What Are Different Types of Neurosis

Types of Neurosis from the work of Freud and nineteenth century psychiatrists emerged the following classification of neuroses:
1. Hysteria.

A disorder wherein the patient’s conflict leads to physical symptoms like paralysis
and loss of sensitivity (anesthesia).
2. Psychasthenia.

A loose category, comprising phobias such as fear of high places or closed places,
obsessions, and compulsions like kleptomania (compulsive stealing) or pyromania (compulsive fire setting).
3 Neurasthenia.

Abnormal weakness and fatigue,with numerous aches and pains.
4. Anxiety neurosis.

Chronic worry’; sometimes included under neurasthenia.
5. Hypochondria

Preoccupation with one’s health and body functions. Often included with neurasthenia or anxiety.

How You will define Neurosis: What Are Types of Neurosis

To illustrate neurosis, an interesting case of hysteria described by  of the Carnegie Institute of Technology, is presented. A small-town boy with a fairly good voice came to the city to study singing— a move involving financial sacrifices by his mother. Soon he developed a peculiar soreness and stiffness of his throat muscles, which prevented his practicing or singing in public.
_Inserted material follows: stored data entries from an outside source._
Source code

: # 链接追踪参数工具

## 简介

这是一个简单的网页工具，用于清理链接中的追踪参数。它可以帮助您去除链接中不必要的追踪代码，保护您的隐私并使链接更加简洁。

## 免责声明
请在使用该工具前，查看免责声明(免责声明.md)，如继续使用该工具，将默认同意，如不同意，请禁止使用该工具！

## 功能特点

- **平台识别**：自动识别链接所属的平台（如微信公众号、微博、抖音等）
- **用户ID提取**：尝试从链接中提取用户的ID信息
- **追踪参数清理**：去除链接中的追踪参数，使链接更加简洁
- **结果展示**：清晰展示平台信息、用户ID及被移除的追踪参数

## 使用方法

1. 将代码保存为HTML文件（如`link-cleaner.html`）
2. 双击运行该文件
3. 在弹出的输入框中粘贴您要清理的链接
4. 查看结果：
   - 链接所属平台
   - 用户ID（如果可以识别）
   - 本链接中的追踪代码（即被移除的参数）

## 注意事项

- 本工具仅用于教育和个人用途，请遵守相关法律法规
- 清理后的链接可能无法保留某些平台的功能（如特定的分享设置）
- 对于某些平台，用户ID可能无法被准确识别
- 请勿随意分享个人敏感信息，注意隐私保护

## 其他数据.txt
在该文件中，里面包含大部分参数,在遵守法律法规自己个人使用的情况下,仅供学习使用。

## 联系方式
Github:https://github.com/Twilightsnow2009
Study of the case revealed a serious unconscious conflict between the boy’s desire to be a great singer and his fear that he was mediocre, possibly wasting his mother’s money. The sore throat solved the problem. It got him out of his difficulty in a socially acceptable way. As Shaffer says, this ailment excused him from admitting failure; it satisfied him and his mother and society in general. With a throat ailment, he naturally could not sing, and no one would accuse him of being a failure or a quitter.
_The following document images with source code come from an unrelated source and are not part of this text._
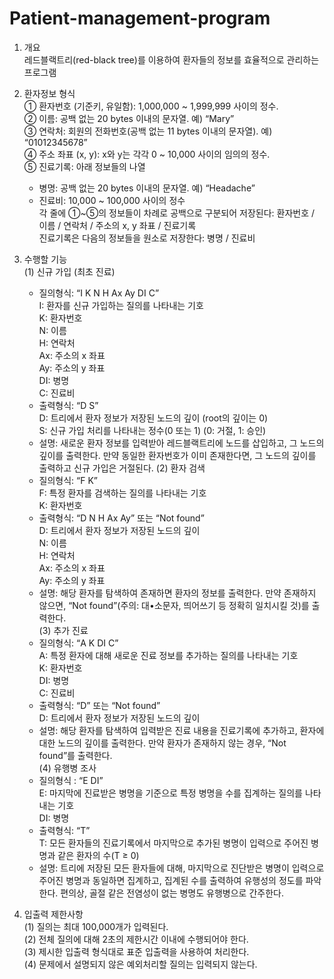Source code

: # Patient-management-program

1. 개요   
레드블랙트리(red-black tree)를 이용하여 환자들의 정보를 효율적으로 관리하는 프로그램

2. 환자정보 형식   
  ① 환자번호 (기준키, 유일함): 1,000,000 ~ 1,999,999 사이의 정수.  
  ② 이름: 공백 없는 20 bytes 이내의 문자열. 예) “Mary”   
  ③ 연락처: 회원의 전화번호(공백 없는 11 bytes 이내의 문자열). 예) “01012345678”   
  ④ 주소 좌표 (x, y): x와 y는 각각 0 ~ 10,000 사이의 임의의 정수.   
  ⑤ 진료기록: 아래 정보들의 나열    
   - 병명: 공백 없는 20 bytes 이내의 문자열. 예) “Headache”    
   - 진료비: 10,000 ~ 100,000 사이의 정수   
  각 줄에 ①~⑤의 정보들이 차례로 공백으로 구분되어 저장된다: 환자번호 / 이름 / 연락처 / 주소의 x, y 좌표 / 진료기록   
  진료기록은 다음의 정보들을 원소로 저장한다: 병명 / 진료비   
      
3. 수행할 기능   
  (1) 신규 가입 (최초 진료)   
    - 질의형식: “I K N H Ax Ay DI C”    
        I: 환자를 신규 가입하는 질의를 나타내는 기호    
        K: 환자번호   
        N: 이름   
        H: 연락처    
        Ax: 주소의 x 좌표    
        Ay: 주소의 y 좌표    
        DI: 병명    
        C: 진료비    
    - 출력형식: “D S”   
        D: 트리에서 환자 정보가 저장된 노드의 깊이 (root의 깊이는 0)   
        S: 신규 가입 처리를 나타내는 정수(0 또는 1) (0: 거절, 1: 승인)   
    - 설명: 새로운 환자 정보를 입력받아 레드블랙트리에 노드를 삽입하고, 그 노드의 깊이를 출력한다. 만약 동일한 환자번호가 이미 존재한다면, 그 노드의 깊이를 출력하고 신규 가입은 거절된다.
  (2) 환자 검색   
    - 질의형식: “F K”   
        F: 특정 환자를 검색하는 질의를 나타내는 기호    
        K: 환자번호   
    - 출력형식: “D N H Ax Ay” 또는 “Not found”    
        D: 트리에서 환자 정보가 저장된 노드의 깊이   
        N: 이름   
        H: 연락처    
        Ax: 주소의 x 좌표    
        Ay: 주소의 y 좌표    
    - 설명: 해당 환자를 탐색하여 존재하면 환자의 정보를 출력한다. 만약 존재하지 않으면, “Not found”(주의: 대•소문자, 띄어쓰기 등 정확히 일치시킬 것)를 출력한다.    
  (3) 추가 진료   
    - 질의형식: “A K DI C”    
      A: 특정 환자에 대해 새로운 진료 정보를 추가하는 질의를 나타내는 기호    
      K: 환자번호   
      DI: 병명    
      C: 진료비    
    - 출력형식: “D” 또는 “Not found”    
      D: 트리에서 환자 정보가 저장된 노드의 깊이   
    - 설명: 해당 환자를 탐색하여 입력받은 진료 내용을 진료기록에 추가하고, 환자에 대한 노드의 깊이를 출력한다. 만약 환자가 존재하지 않는 경우, “Not found”를 출력한다.    
 (4) 유행병 조사    
    - 질의형식 : “E DI”   
      E: 마지막에 진료받은 병명을 기준으로 특정 병명을 수를 집계하는 질의를 나타내는 기호    
      DI: 병명    
    - 출력형식: “T”   
      T: 모든 환자들의 진료기록에서 마지막으로 추가된 병명이 입력으로 주어진 병명과 같은 환자의 수(T ≥ 0)    
    - 설명: 트리에 저장된 모든 환자들에 대해, 마지막으로 진단받은 병명이 입력으로 주어진 병명과 동일하면 집계하고, 집계된 수를 출력하여 유행성의 정도를 파악한다. 편의상, 골절 같은 전염성이 없는 병명도 유행병으로 간주한다.    

4. 입출력 제한사항   
  (1) 질의는 최대 100,000개가 입력된다.    
  (2) 전체 질의에 대해 2초의 제한시간 이내에 수행되어야 한다.    
  (3) 제시한 입출력 형식대로 표준 입출력을 사용하여 처리한다.   
  (4) 문제에서 설명되지 않은 예외처리할 질의는 입력되지 않는다.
Guided by the psychologist, the boy eventually saw his musical limitations. He decided that business was a better field for him. Later, when he sang for recreation his throat ailment had disappeared.Shaffer summarizes several mechanisms of adjustment by which both normal and neurotic persons seek to resolve their conflicts. The above case shows adjustment by ailments.
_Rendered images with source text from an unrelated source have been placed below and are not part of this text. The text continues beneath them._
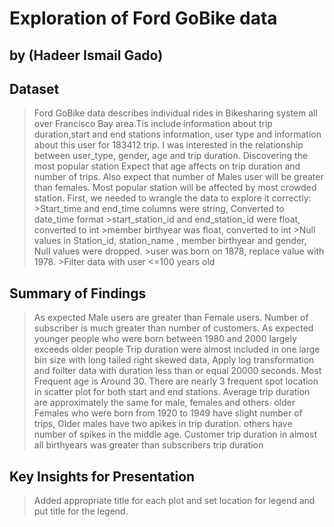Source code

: # Exploration of Ford GoBike data
## by (Hadeer Ismail Gado)


## Dataset

> Ford GoBike data describes individual rides in Bikesharing system all over Francisco Bay area.Tis include information about trip duration,start and end stations information, user type and information about this user for 183412 trip.
>I was interested in the relationship between user_type, gender, age and trip duration. Discovering the most popular station
>Expect that age affects on trip duration and number of trips. Also expect that number of Males user will be greater than females. Most popular station will be affected by most crowded station.
>First, we needed to wrangle the data to explore it correctly:
    >Start_time and end_time columns were string, Converted to date_time format
    >start_station_id and end_station_id were float, converted to int
    >member birthyear was float, converted to int
    >Null values in Station_id, station_name , member birthyear and gender, Null values were dropped.
    >user was born on 1878, replace value with 1978.
    >Filter data with user <=100 years old


## Summary of Findings

>As expected Male users are greater than Female users.
>Number of subscriber is much greater than number of customers.
>As expected younger people who were born between 1980 and 2000 largely exceeds older people
>Trip duration were almost included in one large bin size with long tailed right skewed data, Apply log transformation and foilter data with duration less than or equal 20000 seconds.
>Most Frequent age is Around 30.
>There are nearly 3 frequent spot location in scatter plot for both start and end stations.
>Average trip duration are approximately the same for male, females and others.
>older Females who were born from 1920 to 1949 have slight number of trips, Older males have two apikes in trip duration. others have number of spikes in the middle age.
>Customer trip duration in almost all birthyears was greater than subscribers trip duration


## Key Insights for Presentation

> Added appropriate title for each plot and set location for legend and put title for the legend.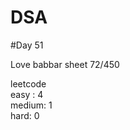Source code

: # DSA

#Day 51

Love babbar sheet
    72/450
    
leetcode   
easy : 4    
medium: 1   
hard: 0    


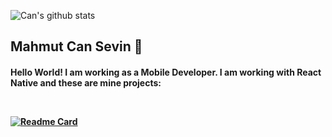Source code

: ![Can's github stats](https://github-readme-stats.vercel.app/api?username=can-sevin&show_icons=true&theme=midnight-purple&count_private=true)
<h2>Mahmut Can Sevin 👋
<h4>Hello World! I am working as a Mobile Developer. I am working with React Native and these are mine projects:  

&nbsp;

[![Readme Card](https://github-readme-stats.vercel.app/api/pin/?username=can-sevin&repo=StopSmoking&theme=midnight-purple)]([https://github.com/can-sevin/StopSmoking](https://github.com/can-sevin/StopSmoking))
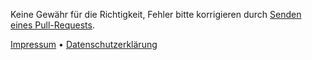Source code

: <p>Keine Gewähr für die Richtigkeit, Fehler bitte korrigieren durch <a href="https://github.com/JesperDramsch/python-deadlines/pulls/">Senden eines Pull-Requests</a>.</p>

<a href="{{site.baseurl_root}}{% tl impressum %}">Impressum</a> • <a href="{{site.baseurl_root}}{% tl Privacy-policy %}">Datenschutzerklärung</a>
Adjustment by defense includes aggressive attempts to compensate for inferiority. Adjustment by withdrawing involves a different  technique— running away from the problem or taking refuge in daydreaming and infantile behavior. Another attempted adjustment is repression, an unconscious but purpose forgetting of the unpleasant. Persistent nonadjustable reactions” include anxiety and worry, nervousness, fatigue, and various aches and pains. The above devices, says Shaffer, are adopted unconsciously, by trial and error, because they offer a means of resolving conflict and thereby attaining adjustment.